Following publication of the Research Article by Oosten, Matic, van Schaik, Look, Jongen, Mathijssen & van der Rijt, titled ‘Opioid treatment failure in cancer patients: the role of clinical and genetic factors’, which appeared in the August 2016 issue of Pharmacogenomics (Pharmacogenomics [Lond.] 17[13], 1391–1403 [2016]; doi:10.2217/pgs-2016-0082), we have corrected the paragraph in the results section under heading ‘Association of treatment failure with clinical and genetic factors in univariate and multivariate analysis’, subheading ‘All patients’ has been corrected as follows:
In univariate analysis, factors associated with failure of treatment were age (odds ratio [OR]: 0.58; 95% CI: 0.39–30.97; p = 0.039), use of adjuvant pain medication started on T0 or later (OR: 3.04; 95% CI: 1.76–75.24; p = 0.000), use of corticosteroids started on T0 or later (OR: 1.95; 95% CI: 1.15–13.29; p = 0.012), pain at rest (category severe pain OR: 3.13; 95% CI: 1.29–27.56; p = 0.011) and worst pain at T0 (category severe pain OR: 3.21; 95% CI: 1.19–18.69; p = 0.022), the MEDD at T0 (Q3: OR: 2.27; 95% CI: 1.04–04.92; p = 0.038 and Q4: OR: 3.10; 95% CI: 1.45–46.63; p = 0.004) and the rs12948783 SNP in RHBDF2 (OR: 0.55; 95% CI: 0.32–30.96; p = 0.035).

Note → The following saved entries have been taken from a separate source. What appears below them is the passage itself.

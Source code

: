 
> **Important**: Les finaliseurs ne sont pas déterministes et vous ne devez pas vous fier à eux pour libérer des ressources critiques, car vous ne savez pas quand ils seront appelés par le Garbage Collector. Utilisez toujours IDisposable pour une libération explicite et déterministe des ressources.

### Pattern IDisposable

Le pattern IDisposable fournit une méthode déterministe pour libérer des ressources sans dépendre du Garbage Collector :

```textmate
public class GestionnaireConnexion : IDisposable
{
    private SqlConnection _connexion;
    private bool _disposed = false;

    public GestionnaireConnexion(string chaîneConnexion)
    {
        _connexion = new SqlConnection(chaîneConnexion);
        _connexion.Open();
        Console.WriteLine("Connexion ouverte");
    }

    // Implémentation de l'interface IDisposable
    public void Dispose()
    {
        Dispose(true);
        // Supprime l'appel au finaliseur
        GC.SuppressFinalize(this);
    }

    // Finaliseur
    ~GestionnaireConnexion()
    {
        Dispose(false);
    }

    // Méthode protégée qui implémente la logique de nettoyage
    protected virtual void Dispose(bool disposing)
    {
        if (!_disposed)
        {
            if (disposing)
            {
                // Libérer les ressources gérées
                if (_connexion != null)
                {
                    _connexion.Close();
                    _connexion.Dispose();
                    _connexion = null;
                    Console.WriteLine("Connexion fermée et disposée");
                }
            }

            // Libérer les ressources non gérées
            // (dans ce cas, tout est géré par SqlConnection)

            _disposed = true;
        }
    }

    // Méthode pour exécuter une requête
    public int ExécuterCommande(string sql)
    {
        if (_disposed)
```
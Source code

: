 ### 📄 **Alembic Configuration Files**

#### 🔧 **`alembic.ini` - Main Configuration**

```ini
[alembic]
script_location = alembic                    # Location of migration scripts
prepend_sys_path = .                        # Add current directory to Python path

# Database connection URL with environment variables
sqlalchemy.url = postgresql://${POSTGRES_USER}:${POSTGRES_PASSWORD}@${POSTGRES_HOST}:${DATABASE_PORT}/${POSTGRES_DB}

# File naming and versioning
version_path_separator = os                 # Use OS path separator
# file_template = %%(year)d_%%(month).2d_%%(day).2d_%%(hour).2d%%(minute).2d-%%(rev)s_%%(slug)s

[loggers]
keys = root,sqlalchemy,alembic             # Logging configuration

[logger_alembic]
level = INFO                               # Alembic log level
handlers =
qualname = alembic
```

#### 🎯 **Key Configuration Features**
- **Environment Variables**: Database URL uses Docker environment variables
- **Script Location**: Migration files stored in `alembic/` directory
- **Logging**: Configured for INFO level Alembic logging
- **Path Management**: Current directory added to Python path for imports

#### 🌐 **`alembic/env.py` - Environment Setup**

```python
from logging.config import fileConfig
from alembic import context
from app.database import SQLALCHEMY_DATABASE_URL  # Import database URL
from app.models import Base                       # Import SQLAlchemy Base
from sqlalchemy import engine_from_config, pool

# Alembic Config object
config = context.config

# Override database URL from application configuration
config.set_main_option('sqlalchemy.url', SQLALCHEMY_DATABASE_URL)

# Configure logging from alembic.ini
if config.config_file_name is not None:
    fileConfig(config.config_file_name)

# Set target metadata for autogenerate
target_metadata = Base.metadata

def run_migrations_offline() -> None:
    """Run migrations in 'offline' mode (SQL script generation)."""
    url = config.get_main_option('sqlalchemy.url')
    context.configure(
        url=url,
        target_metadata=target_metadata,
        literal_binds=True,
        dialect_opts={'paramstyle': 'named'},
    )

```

Of these, the use of adjuvant pain medication (OR: 3.49; p = 0.000), severe pain at rest (OR: 2.67; p = 0.048) and the rs12948783 SNP in RHBDF2 (OR: 0.37; p = 0.056) were (possibly) independent as shown in multivariable analysis (Tables 1–3). When the analysis was corrected for opioid dose, results were unchanged.
The authors and editors of Pharmacogenomics would like to sincerely apologise for any confusion or inconvenience this may have caused our readers.